THE PROBLEM:
Without any pictures, the records below should be reproduced exactly.

EXERCISE INPUT:
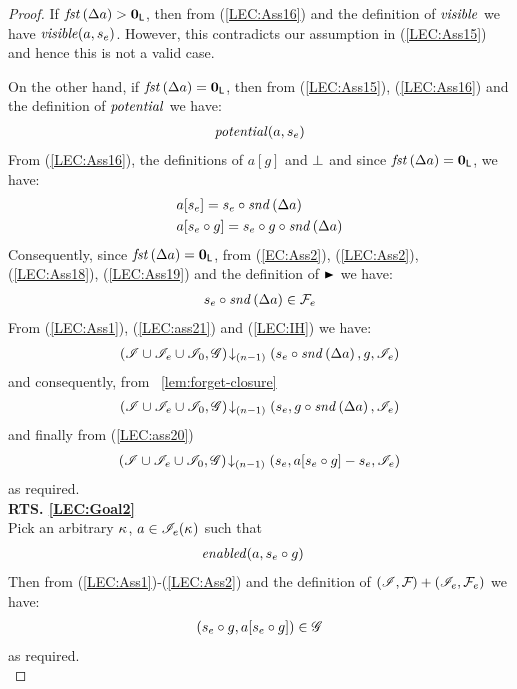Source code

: \begin{lemma}
\begin{proof}
If $\mathit{fst}\left(\Delta {a}\right) > \mathbf{0}_{\textsf{L}}$, then from (\ref{LEC:Ass16}) and the definition of $\mathit{visible}$ we have $\mathit{visible}(a, s_e)$. However, this contradicts our assumption in (\ref{LEC:Ass15}) and hence this is not a valid case.

On the other hand, if $\mathit{fst}\left(\Delta {a}\right) = \mathbf{0}_{\textsf{L}}$, then from (\ref{LEC:Ass15}), (\ref{LEC:Ass16}) and the definition of $\mathit{potential}$ we have:
%
\begin{align}
	\mathit{potential}(a, s_e) \label{LEC:Ass18}
\end{align}
%
From (\ref{LEC:Ass16}), the definitions of $a[g]$ and $\mathrel{\bot}$ and since $\mathit{fst}\left(\Delta {a}\right) = \mathbf{0}_{\textsf{L}}$, we have: 
%
\begin{align}
	& a[s_e] = s_e \circ \mathit{snd}\left(\Delta {a}\right) \label{LEC:Ass19}\\
	& a[s_e \circ g] = s_e \circ g \circ \mathit{snd}\left(\Delta {a}\right) \label{LEC:ass20}
\end{align}
%
Consequently, since $\mathit{fst}\left(\Delta {a}\right) = \mathbf{0}_{\textsf{L}}$, from (\ref{EC:Ass2}), (\ref{LEC:Ass2}), (\ref{LEC:Ass18}), (\ref{LEC:Ass19}) and the definition of $\strictfences$ we have:
%
\begin{align}
	s_e \circ \mathit{snd}\left(\Delta {a}\right) \in \mathcal{F}_{e}  \label{LEC:ass21}
\end{align}
%
From (\ref{LEC:Ass1}), (\ref{LEC:ass21}) and (\ref{LEC:IH}) we have:
%
\begin{align*}
	\left(\mathscr{I} \cup \mathscr{I}_{e} \cup \mathscr{I}_0, \mathscr{G}\right) \!\downarrow_{(n-1)} \left(s_e \circ \mathit{snd}\left(\Delta {a}\right), g, \mathscr{I}_e\right)
\end{align*}
%
and consequently, from \lem~\ref{lem:forget-closure}
%
\begin{align*}
	\left(\mathscr{I} \cup \mathscr{I}_{e} \cup \mathscr{I}_0, \mathscr{G}\right) \!\downarrow_{(n-1)} \left(s_e, g \circ \mathit{snd}\left(\Delta {a}\right), \mathscr{I}_e\right)
\end{align*}
%
and finally from (\ref{LEC:ass20})
%
\begin{align*}
	\left(\mathscr{I} \cup \mathscr{I}_{e} \cup \mathscr{I}_0, \mathscr{G}\right) \!\downarrow_{(n-1)} \left(s_e, a[s_e  \circ g] - s_e, \mathscr{I}_e\right)
\end{align*}
%
as required.\\
%
%
%

\noindent\textbf{RTS. \ref{LEC:Goal2}}\\
Pick an arbitrary $\kappa_{}$, $a \in \mathscr{I}_e(\kappa_{})$ such that
%
\begin{align}
	& \mathit{enabled}(a, s_e \circ g) \label{LEC:Ass20}
\end{align}
Then from (\ref{LEC:Ass1})-(\ref{LEC:Ass2}) and the definition of $(\mathscr{I}, \mathcal{F}_{}) + (\mathscr{I}_e, \mathcal{F}_{e})$ we have:
%
\begin{align*}
	(s_e \circ g, a[s_e \circ g]) \in \mathscr{G}
\end{align*}
%
as required.\\
%
%
%


\end{proof}
\end{lemma}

ANSWER SPACE:
Source code

: \begin{lemma}
\begin{proof}
If $\mathit{fst}\left(\Delta {a}\right) > \mathbf{0}_{\textsf{L}}$, then from (\ref{LEC:Ass16}) and the definition of $\mathit{visible}$ we have $\mathit{visible}(a, s_e)$. However, this contradicts our assumption in (\ref{LEC:Ass15}) and hence this is not a valid case.

On the other hand, if $\mathit{fst}\left(\Delta {a}\right) = \mathbf{0}_{\textsf{L}}$, then from (\ref{LEC:Ass15}), (\ref{LEC:Ass16}) and the definition of $\mathit{potential}$ we have:
%
\begin{align}
	\mathit{potential}(a, s_e) \label{LEC:Ass18}
\end{align}
%
From (\ref{LEC:Ass16}), the definitions of $a[g]$ and $\mathrel{\bot}$ and since $\mathit{fst}\left(\Delta {a}\right) = \mathbf{0}_{\textsf{L}}$, we have: 
%
\begin{align}
	& a[s_e] = s_e \circ \mathit{snd}\left(\Delta {a}\right) \label{LEC:Ass19}\\
	& a[s_e \circ g] = s_e \circ g \circ \mathit{snd}\left(\Delta {a}\right) \label{LEC:ass20}
\end{align}
%
Consequently, since $\mathit{fst}\left(\Delta {a}\right) = \mathbf{0}_{\textsf{L}}$, from (\ref{EC:Ass2}), (\ref{LEC:Ass2}), (\ref{LEC:Ass18}), (\ref{LEC:Ass19}) and the definition of $\strictfences$ we have:
%
\begin{align}
	s_e \circ \mathit{snd}\left(\Delta {a}\right) \in \mathcal{F}_{e}  \label{LEC:ass21}
\end{align}
%
From (\ref{LEC:Ass1}), (\ref{LEC:ass21}) and (\ref{LEC:IH}) we have:
%
\begin{align*}
	\left(\mathscr{I} \cup \mathscr{I}_{e} \cup \mathscr{I}_0, \mathscr{G}\right) \!\downarrow_{(n-1)} \left(s_e \circ \mathit{snd}\left(\Delta {a}\right), g, \mathscr{I}_e\right)
\end{align*}
%
and consequently, from \lem~\ref{lem:forget-closure}
%
\begin{align*}
	\left(\mathscr{I} \cup \mathscr{I}_{e} \cup \mathscr{I}_0, \mathscr{G}\right) \!\downarrow_{(n-1)} \left(s_e, g \circ \mathit{snd}\left(\Delta {a}\right), \mathscr{I}_e\right)
\end{align*}
%
and finally from (\ref{LEC:ass20})
%
\begin{align*}
	\left(\mathscr{I} \cup \mathscr{I}_{e} \cup \mathscr{I}_0, \mathscr{G}\right) \!\downarrow_{(n-1)} \left(s_e, a[s_e  \circ g] - s_e, \mathscr{I}_e\right)
\end{align*}
%
as required.\\
%
%
%

\noindent\textbf{RTS. \ref{LEC:Goal2}}\\
Pick an arbitrary $\kappa_{}$, $a \in \mathscr{I}_e(\kappa_{})$ such that
%
\begin{align}
	& \mathit{enabled}(a, s_e \circ g) \label{LEC:Ass20}
\end{align}
Then from (\ref{LEC:Ass1})-(\ref{LEC:Ass2}) and the definition of $(\mathscr{I}, \mathcal{F}_{}) + (\mathscr{I}_e, \mathcal{F}_{e})$ we have:
%
\begin{align*}
	(s_e \circ g, a[s_e \circ g]) \in \mathscr{G}
\end{align*}
%
as required.\\
%
%
%


\end{proof}
\end{lemma}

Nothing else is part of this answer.